28 novembre 2018

La Peste

Il y a très, très longtemps, j'ai lu et pas trop apprécié L'Étranger de Camus.  Je trouvais le personnage principal antipathique, trop détaché.  J'ai compris ensuite que c'était fait exprès, mais sur le coup cela en avait fait une lecture peu agréable.  Plus récemment, je me suis dit que j'étais peut-être alors trop jeune pour ce livre, que je devrais donner une deuxième chance à l'auteur. Alors quand un participant du forum du Guide de la bonne lecture a suggéré une lecture commune de La Peste, j'ai sauté sur l'occasion.

Je ne le regrette pas car j'ai vraiment beaucoup aimé ce roman.  L'ambiance d'étouffement dans la ville algérienne fermée pour cause d'épidémie, sous un soleil implacable, le sentiment d'exil, de désespoir des habitants, dont certains ont été séparés de membres de leurs familles absents au moment de la fermeture des portes, tout est magnifiquement décrit.  De temps en temps, un vent de fraîcheur, un peu d'humour ou d'espoir viennent alléger le récit: une baignade dans la mer, un moment de repos sur une terrasse paisible. Certains personnages secondaires sont intrigants ou amusants, comme cet écrivain qui retravaille incessamment la première phrase de son roman, changeant un adjectif ici, un verbe là.  Malgré peut-être quelques longueurs au milieu (et quelques passages peu ragoûtants, allô les bubons!), ce fut une lecture passionnante et enrichissante.
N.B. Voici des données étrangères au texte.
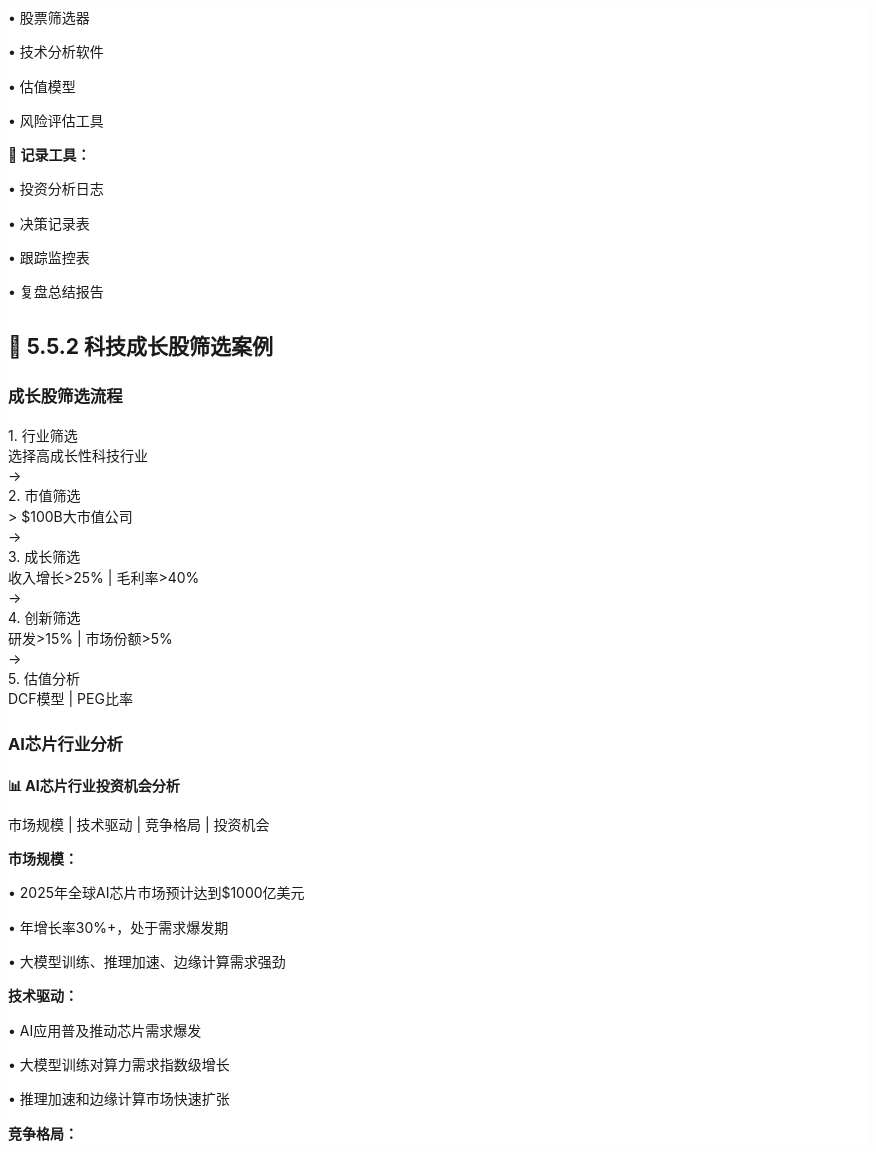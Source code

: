 <p>• 股票筛选器</p>
<p>• 技术分析软件</p>
<p>• 估值模型</p>
<p>• 风险评估工具</p>
<p><strong>📝 记录工具：</strong></p>
<p>• 投资分析日志</p>
<p>• 决策记录表</p>
<p>• 跟踪监控表</p>
<p>• 复盘总结报告</p>
</div>
</div>
</div>
</div>

<h2 id="section-5-5-2">🚀 5.5.2 科技成长股筛选案例</h2>

### 成长股筛选流程

<div class="flowchart">
<div class="step">
<div class="top">1. 行业筛选</div>
<div class="bottom">选择高成长性科技行业</div>
</div>
<div class="arrow-right">→</div>
<div class="step">
<div class="top">2. 市值筛选</div>
<div class="bottom">> $100B大市值公司</div>
</div>
<div class="arrow-right">→</div>
<div class="step">
<div class="top">3. 成长筛选</div>
<div class="bottom">收入增长>25% | 毛利率>40%</div>
</div>
<div class="arrow-right">→</div>
<div class="step">
<div class="top">4. 创新筛选</div>
<div class="bottom">研发>15% | 市场份额>5%</div>
</div>
<div class="arrow-right">→</div>
<div class="step">
<div class="top">5. 估值分析</div>
<div class="bottom">DCF模型 | PEG比率</div>
</div>
</div>

### AI芯片行业分析

<div class="status-cards">
<div class="status-card blue">
<div class="status-header">
<h4>📊 AI芯片行业投资机会分析</h4>
<div class="status-label">市场规模 | 技术驱动 | 竞争格局 | 投资机会</div>
</div>
<div class="status-content">
<div class="ai-chip-industry">
<p><strong>市场规模：</strong></p>
<p>• 2025年全球AI芯片市场预计达到$1000亿美元</p>
<p>• 年增长率30%+，处于需求爆发期</p>
<p>• 大模型训练、推理加速、边缘计算需求强劲</p>
<p><strong>技术驱动：</strong></p>
<p>• AI应用普及推动芯片需求爆发</p>
<p>• 大模型训练对算力需求指数级增长</p>
<p>• 推理加速和边缘计算市场快速扩张</p>
<p><strong>竞争格局：</strong></p>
Fait cocasse, lorsque notre petite chatte Mina est trop tannante, nous la surnommons «Pesto la Peste», alors je lui ai montré le minou sur la couverture en lui disant que c'était son portrait!


La Peste d'Albert Camus, 1947, 279 p.

6 commentaires:

  1. Super! J'avais adoré ce livre. Il est super dur mais très lucide. Je dois dire que je n'ai pas retrouvé le même brio dans L'Étranger.

    RépondreEffacer
    Réponses
    1. Je me demande ce que je penserais de L'Étranger si je le lisais pour la première fois aujourd'hui!

      Effacer
  2. Un roman fort, qui m'avais beaucoup touché, notamment le personnage du Docteur Rieux.

    RépondreEffacer
    Réponses
    1. Oui, on ressent très bien son épuisement, tant moral que physique, au fil des mois, c'est fichument prenant.

      Effacer
  3. C'est drôle, j'ai un très mauvais souvenir de L'étranger aussi, lu trop jeune (peut-être à 12-13 ans). Enfin, lu... Commencé car j'ai dû lâcher au bout de 10 pages. Et d'ailleurs je me demande si ce n'était pas La peste... Bref, peut-être que maintenant je suis assez mûre pour retenter. Ton billet m'y incite en tout cas.

    RépondreEffacer
  4. J'ai pas encore lu Camus et j'ai pas spécialement envie. Je ne saurais dire pourquoi.